Among the entries below, how many lines have the string "games" in them? Only the number should be given.

INFORMATION PROVIDED section start

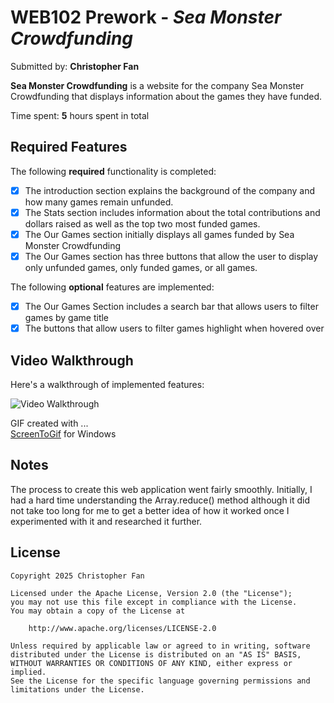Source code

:# WEB102 Prework - *Sea Monster Crowdfunding*

Submitted by: **Christopher Fan**

**Sea Monster Crowdfunding** is a website for the company Sea Monster Crowdfunding that displays information about the games they have funded.

Time spent: **5** hours spent in total

## Required Features

The following **required** functionality is completed:

* [x] The introduction section explains the background of the company and how many games remain unfunded.
* [x] The Stats section includes information about the total contributions and dollars raised as well as the top two most funded games.
* [x] The Our Games section initially displays all games funded by Sea Monster Crowdfunding
* [x] The Our Games section has three buttons that allow the user to display only unfunded games, only funded games, or all games.

The following **optional** features are implemented:

* [x] The Our Games Section includes a search bar that allows users to filter games by game title
* [x] The buttons that allow users to filter games highlight when hovered over

## Video Walkthrough

Here's a walkthrough of implemented features:

<img src='[Video Walkthrough of Features](https://imgur.com/a/b7Ybyjt)' title='Video Walkthrough' width='' alt='Video Walkthrough' />

GIF created with ...  
[ScreenToGif](https://www.screentogif.com/) for Windows

## Notes

The process to create this web application went fairly smoothly. Initially, I had a hard time understanding the Array.reduce() method although it did not take too long for me to get a better idea of how it worked once I experimented with it and researched it further.

## License

    Copyright 2025 Christopher Fan

    Licensed under the Apache License, Version 2.0 (the "License");
    you may not use this file except in compliance with the License.
    You may obtain a copy of the License at

        http://www.apache.org/licenses/LICENSE-2.0

    Unless required by applicable law or agreed to in writing, software
    distributed under the License is distributed on an "AS IS" BASIS,
    WITHOUT WARRANTIES OR CONDITIONS OF ANY KIND, either express or implied.
    See the License for the specific language governing permissions and
    limitations under the License.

INFORMATION PROVIDED section end

EXERCISE RESPONSE → 7